An origin story is integral to any superhero narrative: we have to appreciate the history of the individual in order to understand his or her current emotional and mental condition. Indeed, the origin story is retold so often because all the other stories depend on our familiarity with the personal narrative of the characters involved.
This valuing of stories – each unique to the individual concerned – brings us back to the psychoanalytic realm of mental health practice, where origin stories take precedence over diagnoses. In the opinion of psychoanalyst and literary scholar Vera Camden, ‘Psychoanalysis and the narrative that it unfolds construct a life testimony.’ (Camden, p. 102)
What is uncovered in analysis is the origin story of an individual.

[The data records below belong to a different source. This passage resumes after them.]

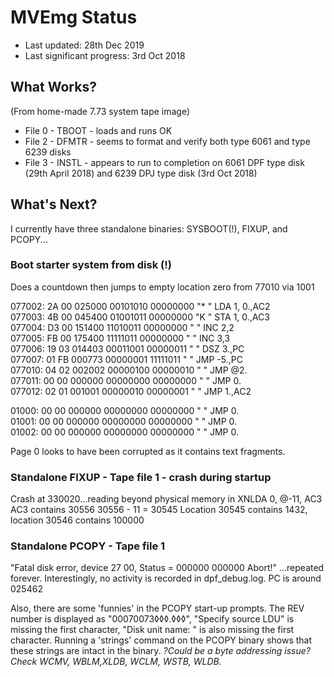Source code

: # MVEmg Status

* Last updated: 28th Dec 2019
* Last significant progress: 3rd Oct 2018

## What Works?

(From home-made 7.73 system tape image)

* File 0 - TBOOT - loads and runs OK
* File 2 - DFMTR - seems to format and verify both type 6061 and type 6239 disks
* File 3 - INSTL - appears to run to completion on 6061 DPF type disk (29th April 2018) and 6239 DPJ type disk (3rd Oct 2018)

## What's Next?

I currently have three standalone binaries: SYSBOOT(!), FIXUP, and PCOPY...

### Boot starter system from disk (!)

  Does a countdown then jumps to empty location zero from 77010 via 1001

  077002: 2A 00 025000 00101010 00000000 "* " LDA 1, 0.,AC2                       
  077003: 4B 00 045400 01001011 00000000 "K " STA 1, 0.,AC3                       
  077004: D3 00 151400 11010011 00000000 "  " INC    2,2                          
  077005: FB 00 175400 11111011 00000000 "  " INC    3,3                          
  077006: 19 03 014403 00011001 00000011 "  " DSZ  3.,PC                          
  077007: 01 FB 000773 00000001 11111011 "  " JMP  -5.,PC                         
  077010: 04 02 002002 00000100 00000010 "  " JMP @2.                             
  077011: 00 00 000000 00000000 00000000 "  " JMP  0.                             
  077012: 02 01 001001 00000010 00000001 "  " JMP  1.,AC2  

  01000: 00 00 000000 00000000 00000000 "  " JMP  0.                              
  01001: 00 00 000000 00000000 00000000 "  " JMP  0.                              
  01002: 00 00 000000 00000000 00000000 "  " JMP  0.

  Page 0 looks to have been corrupted as it contains text fragments.

### Standalone FIXUP - Tape file 1 - crash during startup

  Crash at 330020...reading beyond physical memory in XNLDA 0, @-11, AC3
  AC3 contains 30556
  30556 - 11 = 30545
  Location 30545 contains 1432, location 30546 contains 100000
 
### Standalone PCOPY - Tape file 1
  "Fatal disk error, device 27 00, Status = 000000 000000
   Abort!"
   ...repeated forever.  Interestingly, no activity is recorded in dpf_debug.log.
   PC is around 025462

   Also, there are some 'funnies' in the PCOPY start-up prompts.  The REV number is displayed as "00070073◊◊◊.◊◊◊", "Specify source LDU" is missing the first character, "Disk unit name: " is also missing the first character.  Running a 'strings' command on the PCOPY binary shows that these strings are intact in the binary.  _?Could be a byte addressing issue? Check WCMV, WBLM,XLDB, WCLM, WSTB, WLDB._
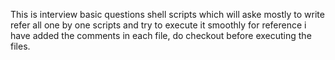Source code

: This is interview basic questions shell scripts which will aske mostly to write
refer all one by one scripts and try to execute it smoothly
for reference i have added the comments in each file, do checkout before executing the files.
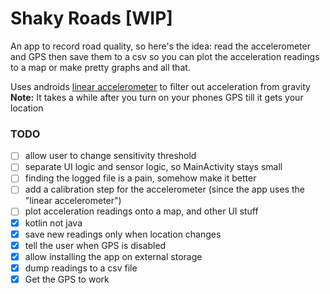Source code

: # Shaky Roads [WIP]

An app to record road quality, so here's the idea: read the accelerometer and GPS then save them to
a csv so you can plot the acceleration readings to a map or make pretty graphs and all that.

Uses androids [linear accelerometer](https://developer.android.com/guide/topics/sensors/sensors_motion#sensors-motion-linear)
 to filter out acceleration from gravity
**Note:** It takes a while after you turn on your phones GPS till it gets your location


### TODO

- [ ] allow user to change sensitivity threshold
- [ ] separate UI logic and sensor logic, so MainActivity stays small
- [ ] finding the logged file is a pain, somehow make it better
- [ ] add a calibration step for the accelerometer (since the app uses the "linear accelerometer")
- [ ] plot acceleration readings onto a map, and other UI stuff
- [x] kotlin not java
- [x] save new readings only when location changes
- [x] tell the user when GPS is disabled
- [x] allow installing the app on external storage
- [x] dump readings to a csv file
- [x] Get the GPS to work
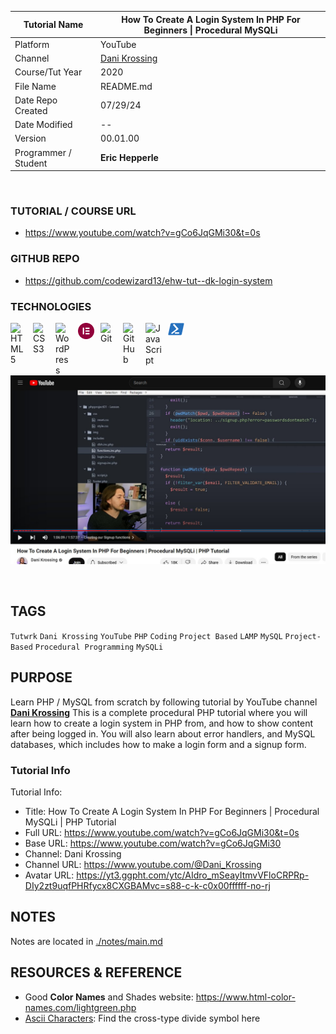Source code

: <link rel="stylesheet" href="notes/css/style.css">

| **Tutorial Name**    | **How To Create A Login System In PHP For Beginners     \| Procedural MySQLi** |
| -------------------- | ------------------------------------------------------------------------------ |
| Platform             | YouTube                                                                        |
| Channel              | [Dani Krossing](https://www.youtube.com/@Dani_Krossing)                        |
| Course/Tut Year      | 2020                                                                           |
| File Name            | README.md                                                                      |
| Date Repo Created    | 07/29/24                                                                       |
| Date Modified        | --                                                                             |
| Version              | 00.01.00                                                                       |
| Programmer / Student | **Eric Hepperle**                                                              |

<br>

### TUTORIAL / COURSE URL

- https://www.youtube.com/watch?v=gCo6JqGMi30&t=0s

### GITHUB REPO

- https://github.com/codewizard13/ehw-tut--dk-login-system



### TECHNOLOGIES

<img align="left" alt="HTML5" title="HTML5" width="26px" src="https://cdn.jsdelivr.net/gh/devicons/devicon/icons/html5/html5-original.svg" style="padding-right:10px;" />

<img align="left" alt="CSS3" title="CSS3" width="26px" src="https://cdn.jsdelivr.net/gh/devicons/devicon/icons/css3/css3-original.svg" style="padding-right:10px;" />

<img align="left" alt="WordPress" title="WordPress" width="26px" src="https://cdn.jsdelivr.net/gh/devicons/devicon/icons/wordpress/wordpress-original.svg" style="padding-right:10px;" />

<img align="left" alt="Elementor" title="Elementor" width="26px" src="pix/Elementor-Logo-Symbol-Red.svg" style="padding-right:10px;" />

<img align="left" alt="Git" title="Git" width="26px" src="https://cdn.jsdelivr.net/gh/devicons/devicon/icons/git/git-original.svg" style="padding-right:10px;" />

<img align="left" alt="GitHub" title="GitHub" width="26px" src="https://user-images.githubusercontent.com/3369400/139448065-39a229ba-4b06-434b-bc67-616e2ed80c8f.png" style="padding-right:10px;" />

<img align="left" alt="JavaScript" title="JavaScript" width="26px" src="https://cdn.jsdelivr.net/gh/devicons/devicon/icons/javascript/javascript-original.svg" style="padding-right:10px;" />

<img align="left" alt="GitHub" title="GitHub" width="26px" src="pix/PowerShell.svg" style="padding-right:10px;" />

<br><br>

![Tutorial Video Screenshot](pix/screen-tutwrk--dk--php-login-system-proc--01--yt.jpg)

<br>

## TAGS

`Tutwrk` `Dani Krossing` `YouTube` `PHP` `Coding` `Project Based` `LAMP` `MySQL` `Project-Based` `Procedural Programming` `MySQLi`



## PURPOSE

Learn PHP / MySQL from scratch by following tutorial by YouTube channel **[Dani Krossing](https://www.youtube.com/@Dani_Krossing)** This is a complete procedural PHP tutorial where you will learn how to create a login system in PHP from, and how to show content after being logged in. You will also learn about error handlers, and MySQL databases, which includes how to make a login form and a signup form.


### Tutorial Info

Tutorial Info:
- Title: How To Create A Login System In PHP For Beginners | Procedural MySQLi | PHP Tutorial
- Full URL: https://www.youtube.com/watch?v=gCo6JqGMi30&t=0s
- Base URL: https://www.youtube.com/watch?v=gCo6JqGMi30
- Channel: Dani Krossing
- Channel URL: https://www.youtube.com/@Dani_Krossing
- Avatar URL: https://yt3.ggpht.com/ytc/AIdro_mSeayItmvVFloCRPRp-DIy2zt9uqfPHRfycx8CXGBAMvc=s88-c-k-c0x00ffffff-no-rj

## NOTES

Notes are located in [./notes/main.md](./notes/main.md)

## RESOURCES & REFERENCE

- Good **Color Names** and Shades website: https://www.html-color-names.com/lightgreen.php
- [Ascii Characters](https://www.ascii-code.com/): Find the cross-type divide symbol here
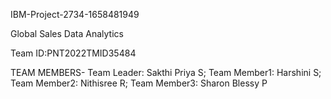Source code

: IBM-Project-2734-1658481949


Global Sales Data Analytics


Team ID:PNT2022TMID35484


TEAM MEMBERS- Team Leader: Sakthi Priya S; Team Member1: Harshini S; Team Member2: Nithisree R;
 Team Member3: Sharon Blessy P
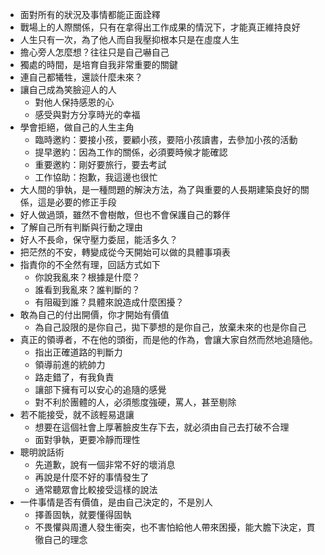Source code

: - 面對所有的狀況及事情都能正面詮釋
- 戰場上的人際關係，只有在拿得出工作成果的情況下，才能真正維持良好
- 人生只有一次，為了他人而自我壓抑根本只是在虛度人生
- 擔心旁人怎麼想？往往只是自己嚇自己
- 獨處的時間，是培育自我非常重要的關鍵
- 連自己都犧牲，還談什麼未來？
- 讓自己成為笑臉迎人的人
  - 對他人保持感恩的心
  - 感受與對方分享時光的幸福
- 學會拒絕，做自己的人生主角
  - 臨時邀約：要接小孩，要顧小孩，要陪小孩讀書，去參加小孩的活動
  - 提早邀約：因為工作的關係，必須要時候才能確認
  - 重要邀約：剛好要旅行，要去考試
  - 工作協助：抱歉，我這邊也很忙
- 大人間的爭執，是一種問題的解決方法，為了與重要的人長期建築良好的關係，這是必要的修正手段
- 好人做過頭，雖然不會樹敵，但也不會保護自己的夥伴
- 了解自己所有判斷與行動之理由
- 好人不長命，保守壓力委屈，能活多久？
- 把茫然的不安，轉變成從今天開始可以做的具體事項表
- 指責你的不全然有理，回話方式如下
  - 你說我亂來？根據是什麼？
  - 誰看到我亂來？誰判斷的？
  - 有阻礙到誰？具體來說造成什麼困擾？
- 敢為自己的付出開價，你才開始有價值
  - 為自己設限的是你自己，拋下夢想的是你自己，放棄未來的也是你自己
- 真正的領導者，不在他的頭銜，而是他的作為，會讓大家自然而然地追隨他。
  - 指出正確道路的判斷力
  - 領導前進的統帥力
  - 路走錯了，有我負責
  - 讓部下擁有可以安心的追隨的感覺
  - 對不利於團體的人，必須態度強硬，罵人，甚至剔除
- 若不能接受，就不該輕易退讓
  - 想要在這個社會上厚著臉皮生存下去，就必須由自己去打破不合理
  - 面對爭執，更要冷靜而理性
- 聰明說話術
  - 先道歉，說有一個非常不好的壞消息
  - 再說是什麼不好的事情發生了
  - 通常聽眾會比較接受這樣的說法
- 一件事情是否有價值，是由自己決定的，不是別人
  - 擇善固執，就要懂得固執
  - 不畏懼與周遭人發生衝突，也不害怕給他人帶來困擾，能大膽下決定，貫徹自己的理念
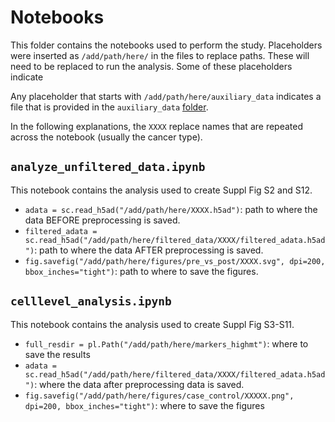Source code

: # Notebooks

This folder contains the notebooks used to perform the study. 
Placeholders were inserted as `/add/path/here/` in the files to replace paths. These will need to be replaced to run the analysis. 
Some of these placeholders indicate 

Any placeholder that starts with `/add/path/here/auxiliary_data` indicates a file that is provided in the `auxiliary_data` [folder](https://github.com/BoevaLab/MTRNA-sc-cancer/tree/main/auxiliary_data).

In the following explanations, the `XXXX` replace names that are repeated across the notebook (usually the cancer type).

## `analyze_unfiltered_data.ipynb`
This notebook contains the analysis used to create Suppl Fig S2 and S12. 
- `adata = sc.read_h5ad("/add/path/here/XXXX.h5ad")`: path to where the data BEFORE preprocessing is saved.
- `filtered_adata = sc.read_h5ad("/add/path/here/filtered_data/XXXX/filtered_adata.h5ad")`: path to where the data AFTER preprocessing is saved.
- `fig.savefig("/add/path/here/figures/pre_vs_post/XXXX.svg", dpi=200, bbox_inches="tight")`:  path to where to save the figures.


## `celllevel_analysis.ipynb`
This notebook contains the analysis used to create Suppl Fig S3-S11.
- `full_resdir = pl.Path("/add/path/here/markers_highmt")`: where to save the results
- `adata = sc.read_h5ad("/add/path/here/filtered_data/XXXX/filtered_adata.h5ad")`: where the data after preprocessing data is saved.
- `fig.savefig("/add/path/here/figures/case_control/XXXXX.png", dpi=200, bbox_inches="tight")`: where to save the figures

##




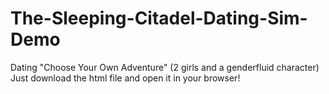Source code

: # The-Sleeping-Citadel-Dating-Sim-Demo
Dating "Choose Your Own Adventure" (2 girls and a genderfluid character)
Just download the html file and open it in your browser!
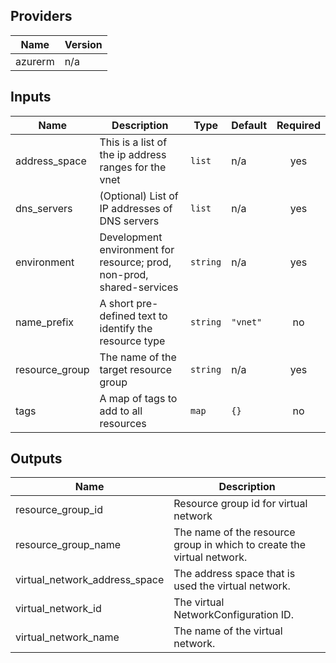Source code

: ## Providers

| Name | Version |
|------|---------|
| azurerm | n/a |

## Inputs

| Name | Description | Type | Default | Required |
|------|-------------|------|---------|:-----:|
| address\_space | This is a list of the ip address ranges for the vnet | `list` | n/a | yes |
| dns\_servers | (Optional) List of IP addresses of DNS servers | `list` | n/a | yes |
| environment | Development environment for resource; prod, non-prod, shared-services | `string` | n/a | yes |
| name\_prefix | A short pre-defined text to identify the resource type | `string` | `"vnet"` | no |
| resource\_group | The name of the target resource group | `string` | n/a | yes |
| tags | A map of tags to add to all resources | `map` | `{}` | no |

## Outputs

| Name | Description |
|------|-------------|
| resource\_group\_id | Resource group id for virtual network |
| resource\_group\_name | The name of the resource group in which to create the virtual network. |
| virtual\_network\_address\_space | The address space that is used the virtual network. |
| virtual\_network\_id | The virtual NetworkConfiguration ID. |
| virtual\_network\_name | The name of the virtual network. |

And just like in the superhero comics, when a therapist works with a patient he or she has to bear witness to the different incarnations of the individual, and to every time the hero saves the city, the world, the universe he or she is protecting.
And so I suggest that psychoanalysis and superhero comics share a curious common feature, one which the current incarnation of mental health practice might learn from: they both share a devout investment in the unique origin story of each human being.
Camden precisely captures the mutual interest share by the superhero narrative and psychoanalysis: ‘A psychoanalysis … like a work of literature, is unique. It is not typical; it is not in that sense ‘repeatable’.’ (Camden, p. 100) Much like an analysis, a superhero’s origin story is also not repeatable. It is always unique. A superpower – the tangible manifestation of the origin – might be repeatable, as seen by the fact that many heroes have the same powers, but the origin story itself is not.
An origin is unique and particular; our knowledge of it illuminates the patient’s actions, and, in turn, allows us to help him or her. While it is very easy to be distracted by symptoms, we must look beyond the tip of the iceberg, and delve into the origin. Mental health practice should not simply be about identification – as is proposed by the diagnostic model – but rather about exploring the history of the individual.
In fact, Superman is unique and exciting not because he can leap tall buildings in a single bound, or because he is faster than a speeding bullet. Rather, what entices readers and fans to return is the origin story: learning about the traumatic events which motivate his mission.
Superman’s ability to sublimate his traumatic origins by means of heroic acts is what has kept readers returning for more than seventy-five years. And although Superman could perhaps take over the world with his powers, instead, because of his central purpose, he chooses to use his powers for good. The same is true of Batman, Spiderman and Batwoman.
In recent years we have also seen a rise in the interest of female origin stories, and an increasing desire to understand not only the origins of female psychology but also female trauma.1 It is no surprise that some of the best selling comics of all time are retellings of origin stories, including Batman: Year One; The Killing Joke; Superman: Birthright; and Ultimate Spider-Man. Readers of superhero comics return to the origin stories so as to (re)experience those characters’ unique narratives, and to understand how their histories sustain their purposes.
What a superhero narrative – and an analysis – ultimately offers is a refuge in our modern world of diagnosis. Mental health practitioners must not simply be distracted by superpowers or symptoms. We must not fixate on the superpowers, as the citizens of Metropolis did in that famous line, ‘Look! Up in the Sky! It’s a Bird … It’s a Plane … It’s Superman!’ We must see that Superman’s history is what drives him and makes him who – not what – he is today. Then we will be able to see our clients as individuals with a history, not items simply to be categorized.